*TASK OBJECTIVE:* The entire listing below is to be written out exactly, minus the pictures.

*PROVIDED MATERIAL:*
------------------------------

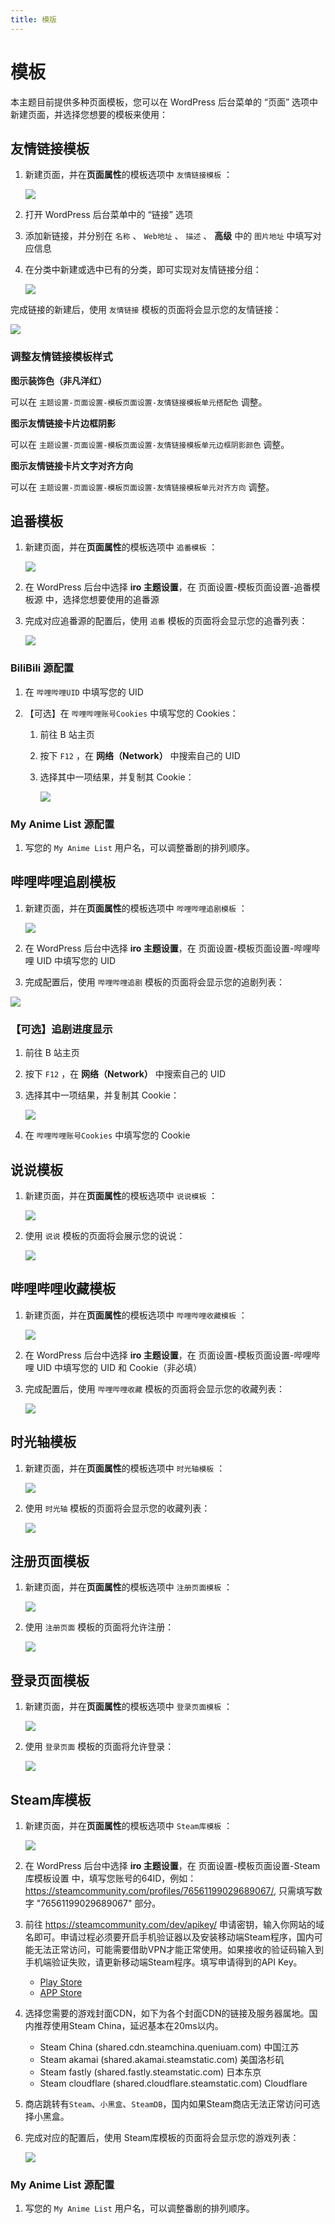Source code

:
```yaml
---
title: 模版
---
```


# 模板 <Badge type="tip" text="v2.6.0" />

本主题目前提供多种页面模板，您可以在 WordPress 后台菜单的 “页面” 选项中新建页面，并选择您想要的模板来使用：

## 友情链接模板

1. 新建页面，并在**页面属性**的模板选项中 `友情链接模板` ：

   ![](/user-images.githubusercontent.com/28827378/233814324-3948c2cf-fe0e-4d29-81c9-4f647d2a41b3.png)

2. 打开 WordPress 后台菜单中的 “链接” 选项

3. 添加新链接，并分别在 `名称` 、 `Web地址` 、 `描述` 、 **高级** 中的 `图片地址` 中填写对应信息

4. 在分类中新建或选中已有的分类，即可实现对友情链接分组：

   ![](/user-images.githubusercontent.com/28827378/233814325-2ec42db4-a5c0-4f04-8958-0d1f3eae89d7.png)

完成链接的新建后，使用 `友情链接` 模板的页面将会显示您的友情链接：

![](https://s.nmxc.ltd/fuukei_docs/sakurairo/setting/tp-friendlinks.png)

### 调整友情链接模板样式

**图示装饰色（非凡洋红）**

可以在 `主题设置-页面设置-模板页面设置-友情链接模板单元搭配色` 调整。

**图示友情链接卡片边框阴影**

可以在 `主题设置-页面设置-模板页面设置-友情链接模板单元边框阴影颜色` 调整。

**图示友情链接卡片文字对齐方向**

可以在 `主题设置-页面设置-模板页面设置-友情链接模板单元对齐方向` 调整。

## 追番模板

1. 新建页面，并在**页面属性**的模板选项中 `追番模板` ：

   ![](/user-images.githubusercontent.com/28827378/233814320-41f45be6-9a02-4d8a-9993-5932112efd7c.png)

2. 在 WordPress 后台中选择 **iro 主题设置**，在 页面设置-模板页面设置-追番模板源 中，选择您想要使用的追番源

3. 完成对应追番源的配置后，使用 `追番` 模板的页面将会显示您的追番列表：

   ![](https://s.nmxc.ltd/fuukei_docs/sakurairo/setting/tp-animelist.png)

### BiliBili 源配置

1.  在 `哔哩哔哩UID` 中填写您的 UID

2.  【可选】在 `哔哩哔哩账号Cookies` 中填写您的 Cookies：

    1.  前往 B 站主页

    2.  按下 `F12` ，在 **网络（Network）** 中搜索自己的 UID

    3.  选择其中一项结果，并复制其 Cookie：

        ![](/user-images.githubusercontent.com/28827378/233814317-f1f6a66a-d4d3-43cb-8b1a-d50c8ecf1d31.png)

### My Anime List 源配置

1. 写您的 `My Anime List` 用户名，可以调整番剧的排列顺序。

## 哔哩哔哩追剧模板

1. 新建页面，并在**页面属性**的模板选项中 `哔哩哔哩追剧模板` ：

   ![](/user-images.githubusercontent.com/28827378/233814330-44402ea8-46b1-4f2c-94ed-dfcf6aaa3053.png)

2. 在 WordPress 后台中选择 **iro 主题设置**，在 页面设置-模板页面设置-哔哩哔哩 UID 中填写您的 UID

3. 完成配置后，使用 `哔哩哔哩追剧` 模板的页面将会显示您的追剧列表：

![](https://s.nmxc.ltd/fuukei_docs/sakurairo/setting/tp-movielist.png)

### 【可选】追剧进度显示

1.  前往 B 站主页

2.  按下 `F12` ，在 **网络（Network）** 中搜索自己的 UID

3.  选择其中一项结果，并复制其 Cookie：

    ![](/user-images.githubusercontent.com/28827378/233814317-f1f6a66a-d4d3-43cb-8b1a-d50c8ecf1d31.png)

4.  在 `哔哩哔哩账号Cookies` 中填写您的 Cookie

## 说说模板

1. 新建页面，并在**页面属性**的模板选项中 `说说模板` ：

   ![](/user-images.githubusercontent.com/28827378/233814344-957030a0-f795-4f09-b656-b47e1b04d340.png)

2. 使用 `说说` 模板的页面将会展示您的说说：

   ![](https://s.nmxc.ltd/fuukei_docs/sakurairo/setting/tp-shuoshuo.png)

## 哔哩哔哩收藏模板

1. 新建页面，并在**页面属性**的模板选项中 `哔哩哔哩收藏模板` ：

   ![](/user-images.githubusercontent.com/28827378/233814323-e78d6ff1-513a-413c-8452-897b230e2a16.png)

2. 在 WordPress 后台中选择 **iro 主题设置**，在 页面设置-模板页面设置-哔哩哔哩 UID 中填写您的 UID 和 Cookie（非必填）

3. 完成配置后，使用 `哔哩哔哩收藏` 模板的页面将会显示您的收藏列表：

   ![](/user-images.githubusercontent.com/28827378/233814321-e906f6b5-f5dc-4e1e-b1bd-760a2871bec6.png)

## 时光轴模板

1. 新建页面，并在**页面属性**的模板选项中 `时光轴模板` ：

   ![](/user-images.githubusercontent.com/28827378/233814351-e588bf51-0407-473d-b223-dc65616b309e.png)

2. 使用 `时光轴` 模板的页面将会显示您的收藏列表：

   ![](/user-images.githubusercontent.com/28827378/233814349-d7509feb-8a05-4d2f-9ff8-2176a7edf5b1.png)

## 注册页面模板

1. 新建页面，并在**页面属性**的模板选项中 `注册页面模板` ：

   ![](/user-images.githubusercontent.com/28827378/233814348-18e47efd-df48-4e7f-90f6-87e67cbbe734.png)

2. 使用 `注册页面` 模板的页面将允许注册：

   ![](/user-images.githubusercontent.com/28827378/233814347-155bfcb8-0cb3-4850-81f9-366a8451bf36.png)

## 登录页面模板

1. 新建页面，并在**页面属性**的模板选项中 `登录页面模板` ：

   ![](/user-images.githubusercontent.com/28827378/233814328-9f11ee72-6b0d-42c9-a386-d97ed29800d1.png)

2. 使用 `登录页面` 模板的页面将允许登录：

   ![](/user-images.githubusercontent.com/28827378/233814327-b404adcc-6f7f-4433-8311-d184a90e5d1d.png)

## Steam库模板

1. 新建页面，并在**页面属性**的模板选项中 `Steam库模板` ：

   ![](/tangbao/e20f33ca9934d3078b516126bf837116.png)

2. 在 WordPress 后台中选择 **iro 主题设置**，在 页面设置-模板页面设置-Steam库模板设置 中，填写您账号的64ID，例如：https://steamcommunity.com/profiles/76561199029689067/, 只需填写数字 "76561199029689067" 部分。

3. 前往 https://steamcommunity.com/dev/apikey/ 申请密钥，输入你网站的域名即可。申请过程必须要开启手机验证器以及安装移动端Steam程序，国内可能无法正常访问，可能需要借助VPN才能正常使用。如果接收的验证码输入到手机端验证失败，请更新移动端Steam程序。填写申请得到的API Key。

   - [Play Store](https://play.google.com/store/apps/details?id=com.valvesoftware.android.steam.community)
   - [APP Store](https://apps.apple.com/cn/app/steam-mobile/id495369748)

5. 选择您需要的游戏封面CDN，如下为各个封面CDN的链接及服务器属地。国内推荐使用Steam China，延迟基本在20ms以内。

   - Steam China (shared.cdn.steamchina.queniuam.com) 中国江苏
   - Steam akamai (shared.akamai.steamstatic.com) 美国洛杉矶
   - Steam fastly (shared.fastly.steamstatic.com) 日本东京
   - Steam cloudflare (shared.cloudflare.steamstatic.com) Cloudflare

6. 商店跳转有`Steam`、`小黑盒`、`SteamDB`，国内如果Steam商店无法正常访问可选择小黑盒。

7. 完成对应的配置后，使用 Steam库模板的页面将会显示您的游戏列表：

   ![](/tangbao/dc92b37b02db0994bb6d55327d39af96.png)

### My Anime List 源配置

1. 写您的 `My Anime List` 用户名，可以调整番剧的排列顺序。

------------------------------

*REPLY:*
Source code

:
```yaml
---
title: 模版
---
```


# 模板 <Badge type="tip" text="v2.6.0" />

本主题目前提供多种页面模板，您可以在 WordPress 后台菜单的 “页面” 选项中新建页面，并选择您想要的模板来使用：

## 友情链接模板

1. 新建页面，并在**页面属性**的模板选项中 `友情链接模板` ：

   ![](/user-images.githubusercontent.com/28827378/233814324-3948c2cf-fe0e-4d29-81c9-4f647d2a41b3.png)

2. 打开 WordPress 后台菜单中的 “链接” 选项

3. 添加新链接，并分别在 `名称` 、 `Web地址` 、 `描述` 、 **高级** 中的 `图片地址` 中填写对应信息

4. 在分类中新建或选中已有的分类，即可实现对友情链接分组：

   ![](/user-images.githubusercontent.com/28827378/233814325-2ec42db4-a5c0-4f04-8958-0d1f3eae89d7.png)

完成链接的新建后，使用 `友情链接` 模板的页面将会显示您的友情链接：

![](https://s.nmxc.ltd/fuukei_docs/sakurairo/setting/tp-friendlinks.png)

### 调整友情链接模板样式

**图示装饰色（非凡洋红）**

可以在 `主题设置-页面设置-模板页面设置-友情链接模板单元搭配色` 调整。

**图示友情链接卡片边框阴影**

可以在 `主题设置-页面设置-模板页面设置-友情链接模板单元边框阴影颜色` 调整。

**图示友情链接卡片文字对齐方向**

可以在 `主题设置-页面设置-模板页面设置-友情链接模板单元对齐方向` 调整。

## 追番模板

1. 新建页面，并在**页面属性**的模板选项中 `追番模板` ：

   ![](/user-images.githubusercontent.com/28827378/233814320-41f45be6-9a02-4d8a-9993-5932112efd7c.png)

2. 在 WordPress 后台中选择 **iro 主题设置**，在 页面设置-模板页面设置-追番模板源 中，选择您想要使用的追番源

3. 完成对应追番源的配置后，使用 `追番` 模板的页面将会显示您的追番列表：

   ![](https://s.nmxc.ltd/fuukei_docs/sakurairo/setting/tp-animelist.png)

### BiliBili 源配置

1.  在 `哔哩哔哩UID` 中填写您的 UID

2.  【可选】在 `哔哩哔哩账号Cookies` 中填写您的 Cookies：

    1.  前往 B 站主页

    2.  按下 `F12` ，在 **网络（Network）** 中搜索自己的 UID

    3.  选择其中一项结果，并复制其 Cookie：

        ![](/user-images.githubusercontent.com/28827378/233814317-f1f6a66a-d4d3-43cb-8b1a-d50c8ecf1d31.png)

### My Anime List 源配置

1. 写您的 `My Anime List` 用户名，可以调整番剧的排列顺序。

## 哔哩哔哩追剧模板

1. 新建页面，并在**页面属性**的模板选项中 `哔哩哔哩追剧模板` ：

   ![](/user-images.githubusercontent.com/28827378/233814330-44402ea8-46b1-4f2c-94ed-dfcf6aaa3053.png)

2. 在 WordPress 后台中选择 **iro 主题设置**，在 页面设置-模板页面设置-哔哩哔哩 UID 中填写您的 UID

3. 完成配置后，使用 `哔哩哔哩追剧` 模板的页面将会显示您的追剧列表：

![](https://s.nmxc.ltd/fuukei_docs/sakurairo/setting/tp-movielist.png)

### 【可选】追剧进度显示

1.  前往 B 站主页

2.  按下 `F12` ，在 **网络（Network）** 中搜索自己的 UID

3.  选择其中一项结果，并复制其 Cookie：

    ![](/user-images.githubusercontent.com/28827378/233814317-f1f6a66a-d4d3-43cb-8b1a-d50c8ecf1d31.png)

4.  在 `哔哩哔哩账号Cookies` 中填写您的 Cookie

## 说说模板

1. 新建页面，并在**页面属性**的模板选项中 `说说模板` ：

   ![](/user-images.githubusercontent.com/28827378/233814344-957030a0-f795-4f09-b656-b47e1b04d340.png)

2. 使用 `说说` 模板的页面将会展示您的说说：

   ![](https://s.nmxc.ltd/fuukei_docs/sakurairo/setting/tp-shuoshuo.png)

## 哔哩哔哩收藏模板

1. 新建页面，并在**页面属性**的模板选项中 `哔哩哔哩收藏模板` ：

   ![](/user-images.githubusercontent.com/28827378/233814323-e78d6ff1-513a-413c-8452-897b230e2a16.png)

2. 在 WordPress 后台中选择 **iro 主题设置**，在 页面设置-模板页面设置-哔哩哔哩 UID 中填写您的 UID 和 Cookie（非必填）

3. 完成配置后，使用 `哔哩哔哩收藏` 模板的页面将会显示您的收藏列表：

   ![](/user-images.githubusercontent.com/28827378/233814321-e906f6b5-f5dc-4e1e-b1bd-760a2871bec6.png)

## 时光轴模板

1. 新建页面，并在**页面属性**的模板选项中 `时光轴模板` ：

   ![](/user-images.githubusercontent.com/28827378/233814351-e588bf51-0407-473d-b223-dc65616b309e.png)

2. 使用 `时光轴` 模板的页面将会显示您的收藏列表：

   ![](/user-images.githubusercontent.com/28827378/233814349-d7509feb-8a05-4d2f-9ff8-2176a7edf5b1.png)

## 注册页面模板

1. 新建页面，并在**页面属性**的模板选项中 `注册页面模板` ：

   ![](/user-images.githubusercontent.com/28827378/233814348-18e47efd-df48-4e7f-90f6-87e67cbbe734.png)

2. 使用 `注册页面` 模板的页面将允许注册：

   ![](/user-images.githubusercontent.com/28827378/233814347-155bfcb8-0cb3-4850-81f9-366a8451bf36.png)

## 登录页面模板

1. 新建页面，并在**页面属性**的模板选项中 `登录页面模板` ：

   ![](/user-images.githubusercontent.com/28827378/233814328-9f11ee72-6b0d-42c9-a386-d97ed29800d1.png)

2. 使用 `登录页面` 模板的页面将允许登录：

   ![](/user-images.githubusercontent.com/28827378/233814327-b404adcc-6f7f-4433-8311-d184a90e5d1d.png)

## Steam库模板

1. 新建页面，并在**页面属性**的模板选项中 `Steam库模板` ：

   ![](/tangbao/e20f33ca9934d3078b516126bf837116.png)

2. 在 WordPress 后台中选择 **iro 主题设置**，在 页面设置-模板页面设置-Steam库模板设置 中，填写您账号的64ID，例如：https://steamcommunity.com/profiles/76561199029689067/, 只需填写数字 "76561199029689067" 部分。

3. 前往 https://steamcommunity.com/dev/apikey/ 申请密钥，输入你网站的域名即可。申请过程必须要开启手机验证器以及安装移动端Steam程序，国内可能无法正常访问，可能需要借助VPN才能正常使用。如果接收的验证码输入到手机端验证失败，请更新移动端Steam程序。填写申请得到的API Key。

   - [Play Store](https://play.google.com/store/apps/details?id=com.valvesoftware.android.steam.community)
   - [APP Store](https://apps.apple.com/cn/app/steam-mobile/id495369748)

5. 选择您需要的游戏封面CDN，如下为各个封面CDN的链接及服务器属地。国内推荐使用Steam China，延迟基本在20ms以内。

   - Steam China (shared.cdn.steamchina.queniuam.com) 中国江苏
   - Steam akamai (shared.akamai.steamstatic.com) 美国洛杉矶
   - Steam fastly (shared.fastly.steamstatic.com) 日本东京
   - Steam cloudflare (shared.cloudflare.steamstatic.com) Cloudflare

6. 商店跳转有`Steam`、`小黑盒`、`SteamDB`，国内如果Steam商店无法正常访问可选择小黑盒。

7. 完成对应的配置后，使用 Steam库模板的页面将会显示您的游戏列表：

   ![](/tangbao/dc92b37b02db0994bb6d55327d39af96.png)

### My Anime List 源配置

1. 写您的 `My Anime List` 用户名，可以调整番剧的排列顺序。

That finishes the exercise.